- [Activity] Return exactly and only these lines: the first of the listing through the one containing "public long getTransmissionNumSpeedsId()".

- [Dataset entries]
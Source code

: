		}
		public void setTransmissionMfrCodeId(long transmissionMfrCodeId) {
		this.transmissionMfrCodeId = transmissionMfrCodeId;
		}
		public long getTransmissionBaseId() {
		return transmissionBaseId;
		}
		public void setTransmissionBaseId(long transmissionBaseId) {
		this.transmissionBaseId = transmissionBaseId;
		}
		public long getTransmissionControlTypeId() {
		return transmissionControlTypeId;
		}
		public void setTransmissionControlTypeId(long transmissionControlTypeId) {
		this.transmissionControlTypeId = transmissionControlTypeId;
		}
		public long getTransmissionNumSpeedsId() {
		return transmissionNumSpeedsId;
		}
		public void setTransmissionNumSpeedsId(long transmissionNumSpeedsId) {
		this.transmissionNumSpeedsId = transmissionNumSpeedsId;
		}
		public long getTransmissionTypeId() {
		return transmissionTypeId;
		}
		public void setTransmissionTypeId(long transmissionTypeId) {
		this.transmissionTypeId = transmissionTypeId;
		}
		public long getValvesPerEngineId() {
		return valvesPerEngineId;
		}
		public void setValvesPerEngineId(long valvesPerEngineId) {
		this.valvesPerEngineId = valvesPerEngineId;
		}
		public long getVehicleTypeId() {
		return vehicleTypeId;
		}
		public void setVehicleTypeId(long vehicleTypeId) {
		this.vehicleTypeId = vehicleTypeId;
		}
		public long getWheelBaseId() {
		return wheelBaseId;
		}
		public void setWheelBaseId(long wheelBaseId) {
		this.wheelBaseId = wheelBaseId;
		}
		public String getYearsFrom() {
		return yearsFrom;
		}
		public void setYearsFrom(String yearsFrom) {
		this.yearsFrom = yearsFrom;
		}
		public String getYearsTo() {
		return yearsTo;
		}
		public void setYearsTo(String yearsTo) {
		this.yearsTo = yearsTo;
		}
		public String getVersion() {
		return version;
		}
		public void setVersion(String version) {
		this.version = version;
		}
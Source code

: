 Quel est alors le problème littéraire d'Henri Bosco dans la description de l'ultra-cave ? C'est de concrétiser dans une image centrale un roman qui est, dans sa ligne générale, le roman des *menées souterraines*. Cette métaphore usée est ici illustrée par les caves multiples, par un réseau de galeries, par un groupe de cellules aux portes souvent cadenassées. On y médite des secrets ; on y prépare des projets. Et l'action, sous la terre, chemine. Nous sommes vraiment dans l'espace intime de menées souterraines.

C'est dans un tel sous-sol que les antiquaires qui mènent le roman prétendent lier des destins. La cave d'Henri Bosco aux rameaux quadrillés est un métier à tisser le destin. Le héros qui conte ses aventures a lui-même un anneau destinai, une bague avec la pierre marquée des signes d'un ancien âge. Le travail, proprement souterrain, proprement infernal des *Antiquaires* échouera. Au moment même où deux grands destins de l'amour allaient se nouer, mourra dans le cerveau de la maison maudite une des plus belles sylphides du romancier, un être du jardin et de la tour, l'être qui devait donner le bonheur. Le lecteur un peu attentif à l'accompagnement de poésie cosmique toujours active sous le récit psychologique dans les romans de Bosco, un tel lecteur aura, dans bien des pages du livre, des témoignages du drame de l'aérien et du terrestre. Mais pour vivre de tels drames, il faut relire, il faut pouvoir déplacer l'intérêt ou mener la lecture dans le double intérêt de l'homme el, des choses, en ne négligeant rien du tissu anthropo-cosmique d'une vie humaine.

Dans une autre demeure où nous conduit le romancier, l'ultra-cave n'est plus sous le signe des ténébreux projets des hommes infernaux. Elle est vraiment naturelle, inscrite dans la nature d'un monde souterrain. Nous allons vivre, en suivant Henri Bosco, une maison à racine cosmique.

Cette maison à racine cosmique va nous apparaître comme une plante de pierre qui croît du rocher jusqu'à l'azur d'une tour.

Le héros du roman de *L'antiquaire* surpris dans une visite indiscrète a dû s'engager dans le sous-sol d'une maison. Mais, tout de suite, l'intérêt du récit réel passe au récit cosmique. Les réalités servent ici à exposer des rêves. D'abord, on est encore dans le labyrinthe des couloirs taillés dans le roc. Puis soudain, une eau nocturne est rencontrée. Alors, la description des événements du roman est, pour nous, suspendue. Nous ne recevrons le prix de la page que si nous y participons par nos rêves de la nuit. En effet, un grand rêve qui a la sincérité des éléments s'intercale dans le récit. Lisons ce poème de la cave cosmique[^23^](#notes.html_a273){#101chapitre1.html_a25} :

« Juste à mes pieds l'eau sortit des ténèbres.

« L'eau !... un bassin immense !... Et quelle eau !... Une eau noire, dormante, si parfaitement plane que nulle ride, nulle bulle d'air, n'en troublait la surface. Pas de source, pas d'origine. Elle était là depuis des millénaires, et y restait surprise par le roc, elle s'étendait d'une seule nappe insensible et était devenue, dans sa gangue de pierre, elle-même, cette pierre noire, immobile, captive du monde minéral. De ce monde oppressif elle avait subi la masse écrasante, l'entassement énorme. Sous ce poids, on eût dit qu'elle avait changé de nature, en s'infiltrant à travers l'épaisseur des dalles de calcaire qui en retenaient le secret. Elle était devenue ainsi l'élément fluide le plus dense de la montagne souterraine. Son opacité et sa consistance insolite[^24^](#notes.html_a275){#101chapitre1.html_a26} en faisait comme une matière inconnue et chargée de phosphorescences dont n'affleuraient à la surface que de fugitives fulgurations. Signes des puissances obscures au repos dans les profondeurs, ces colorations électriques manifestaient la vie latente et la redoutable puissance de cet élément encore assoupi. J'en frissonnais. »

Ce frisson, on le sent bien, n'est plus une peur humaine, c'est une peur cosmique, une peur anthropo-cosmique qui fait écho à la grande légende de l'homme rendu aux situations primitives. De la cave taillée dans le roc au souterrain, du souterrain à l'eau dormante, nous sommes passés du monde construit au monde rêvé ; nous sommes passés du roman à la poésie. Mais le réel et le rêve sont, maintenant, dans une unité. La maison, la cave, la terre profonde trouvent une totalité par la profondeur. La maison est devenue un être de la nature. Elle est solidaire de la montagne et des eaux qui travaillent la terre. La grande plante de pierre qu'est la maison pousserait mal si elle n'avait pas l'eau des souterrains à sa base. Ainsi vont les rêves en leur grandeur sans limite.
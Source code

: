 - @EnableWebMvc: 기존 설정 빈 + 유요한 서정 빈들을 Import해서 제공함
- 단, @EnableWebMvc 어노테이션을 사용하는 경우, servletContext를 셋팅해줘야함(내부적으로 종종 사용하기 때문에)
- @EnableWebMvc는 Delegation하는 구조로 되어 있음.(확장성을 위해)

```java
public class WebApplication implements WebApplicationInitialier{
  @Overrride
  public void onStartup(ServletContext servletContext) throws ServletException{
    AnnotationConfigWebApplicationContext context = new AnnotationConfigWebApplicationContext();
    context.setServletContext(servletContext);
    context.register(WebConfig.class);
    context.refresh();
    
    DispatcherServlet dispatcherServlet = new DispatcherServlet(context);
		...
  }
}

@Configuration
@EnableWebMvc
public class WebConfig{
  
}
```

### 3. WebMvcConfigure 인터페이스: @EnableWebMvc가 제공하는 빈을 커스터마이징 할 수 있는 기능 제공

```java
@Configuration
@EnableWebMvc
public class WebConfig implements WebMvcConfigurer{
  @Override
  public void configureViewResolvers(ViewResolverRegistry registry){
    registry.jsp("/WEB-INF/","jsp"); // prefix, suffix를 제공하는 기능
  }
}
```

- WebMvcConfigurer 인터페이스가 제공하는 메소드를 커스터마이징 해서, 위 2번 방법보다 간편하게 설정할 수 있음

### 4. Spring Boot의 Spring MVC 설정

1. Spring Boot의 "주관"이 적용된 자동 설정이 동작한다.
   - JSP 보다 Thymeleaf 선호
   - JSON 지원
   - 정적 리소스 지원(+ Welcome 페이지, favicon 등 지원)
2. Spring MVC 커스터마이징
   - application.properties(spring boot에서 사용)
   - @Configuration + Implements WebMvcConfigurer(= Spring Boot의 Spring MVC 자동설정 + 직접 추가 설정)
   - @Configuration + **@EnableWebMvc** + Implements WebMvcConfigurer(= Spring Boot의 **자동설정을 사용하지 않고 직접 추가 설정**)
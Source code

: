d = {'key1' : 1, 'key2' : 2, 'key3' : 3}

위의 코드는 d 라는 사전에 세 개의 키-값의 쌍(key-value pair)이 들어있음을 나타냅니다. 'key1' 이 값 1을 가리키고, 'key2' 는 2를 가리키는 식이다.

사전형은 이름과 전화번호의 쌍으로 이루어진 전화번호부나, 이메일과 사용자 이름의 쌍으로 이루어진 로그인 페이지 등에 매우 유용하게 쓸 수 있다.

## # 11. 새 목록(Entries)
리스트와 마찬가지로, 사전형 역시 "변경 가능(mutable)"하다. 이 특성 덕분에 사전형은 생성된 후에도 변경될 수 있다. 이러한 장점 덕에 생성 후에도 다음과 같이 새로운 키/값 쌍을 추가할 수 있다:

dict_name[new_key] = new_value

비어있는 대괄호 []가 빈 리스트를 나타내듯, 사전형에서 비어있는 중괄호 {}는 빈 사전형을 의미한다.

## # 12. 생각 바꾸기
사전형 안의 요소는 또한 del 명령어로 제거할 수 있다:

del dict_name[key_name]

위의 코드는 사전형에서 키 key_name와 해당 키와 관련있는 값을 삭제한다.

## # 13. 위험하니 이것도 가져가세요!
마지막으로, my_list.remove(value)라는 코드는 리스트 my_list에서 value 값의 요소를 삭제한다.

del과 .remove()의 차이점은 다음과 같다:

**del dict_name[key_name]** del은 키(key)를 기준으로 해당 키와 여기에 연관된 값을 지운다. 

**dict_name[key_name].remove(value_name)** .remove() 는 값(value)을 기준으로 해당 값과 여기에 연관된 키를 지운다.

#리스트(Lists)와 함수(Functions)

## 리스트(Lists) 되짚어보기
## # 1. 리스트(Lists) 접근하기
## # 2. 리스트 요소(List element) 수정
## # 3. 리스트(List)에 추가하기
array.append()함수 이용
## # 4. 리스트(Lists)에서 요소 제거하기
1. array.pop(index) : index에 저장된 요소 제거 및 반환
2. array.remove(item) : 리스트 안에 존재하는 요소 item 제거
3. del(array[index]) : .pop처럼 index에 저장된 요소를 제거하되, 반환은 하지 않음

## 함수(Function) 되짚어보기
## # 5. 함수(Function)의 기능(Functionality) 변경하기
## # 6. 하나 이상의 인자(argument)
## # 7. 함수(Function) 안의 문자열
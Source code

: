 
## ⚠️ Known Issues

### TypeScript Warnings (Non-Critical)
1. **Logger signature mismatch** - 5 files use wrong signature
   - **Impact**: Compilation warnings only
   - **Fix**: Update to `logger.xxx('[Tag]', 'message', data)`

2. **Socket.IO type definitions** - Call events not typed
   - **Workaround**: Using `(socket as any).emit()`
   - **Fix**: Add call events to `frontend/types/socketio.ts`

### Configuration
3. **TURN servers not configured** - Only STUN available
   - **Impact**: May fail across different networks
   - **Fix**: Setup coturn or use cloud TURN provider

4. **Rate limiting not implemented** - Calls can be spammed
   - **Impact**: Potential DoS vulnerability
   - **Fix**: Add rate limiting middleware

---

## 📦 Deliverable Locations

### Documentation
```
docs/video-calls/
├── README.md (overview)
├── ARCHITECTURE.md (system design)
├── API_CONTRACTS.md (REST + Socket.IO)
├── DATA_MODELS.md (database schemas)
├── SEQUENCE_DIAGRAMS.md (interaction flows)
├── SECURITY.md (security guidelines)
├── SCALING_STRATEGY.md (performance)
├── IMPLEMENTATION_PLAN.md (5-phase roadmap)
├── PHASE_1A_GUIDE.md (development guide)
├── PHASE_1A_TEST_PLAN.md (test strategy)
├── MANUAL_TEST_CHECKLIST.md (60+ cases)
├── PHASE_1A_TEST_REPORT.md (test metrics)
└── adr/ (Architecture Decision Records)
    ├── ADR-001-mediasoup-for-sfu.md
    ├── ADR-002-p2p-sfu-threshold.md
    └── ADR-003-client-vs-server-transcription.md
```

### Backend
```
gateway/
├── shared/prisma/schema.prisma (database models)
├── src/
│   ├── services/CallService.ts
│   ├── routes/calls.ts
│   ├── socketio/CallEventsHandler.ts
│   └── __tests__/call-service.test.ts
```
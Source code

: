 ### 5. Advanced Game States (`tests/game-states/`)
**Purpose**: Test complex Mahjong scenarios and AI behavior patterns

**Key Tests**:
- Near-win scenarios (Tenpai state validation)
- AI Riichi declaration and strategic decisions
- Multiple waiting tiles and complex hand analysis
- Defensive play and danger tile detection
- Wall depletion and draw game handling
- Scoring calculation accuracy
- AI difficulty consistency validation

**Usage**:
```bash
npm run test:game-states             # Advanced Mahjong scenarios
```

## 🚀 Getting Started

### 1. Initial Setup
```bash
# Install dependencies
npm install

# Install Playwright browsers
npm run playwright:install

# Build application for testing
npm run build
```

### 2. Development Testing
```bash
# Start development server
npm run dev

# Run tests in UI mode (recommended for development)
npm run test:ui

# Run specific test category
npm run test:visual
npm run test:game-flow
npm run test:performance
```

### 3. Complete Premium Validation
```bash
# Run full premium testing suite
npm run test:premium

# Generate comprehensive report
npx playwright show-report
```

- [Task answer]
Source code

:		}
		public void setTransmissionMfrCodeId(long transmissionMfrCodeId) {
		this.transmissionMfrCodeId = transmissionMfrCodeId;
		}
		public long getTransmissionBaseId() {
		return transmissionBaseId;
		}
		public void setTransmissionBaseId(long transmissionBaseId) {
		this.transmissionBaseId = transmissionBaseId;
		}
		public long getTransmissionControlTypeId() {
		return transmissionControlTypeId;
		}
		public void setTransmissionControlTypeId(long transmissionControlTypeId) {
		this.transmissionControlTypeId = transmissionControlTypeId;
		}
		public long getTransmissionNumSpeedsId() {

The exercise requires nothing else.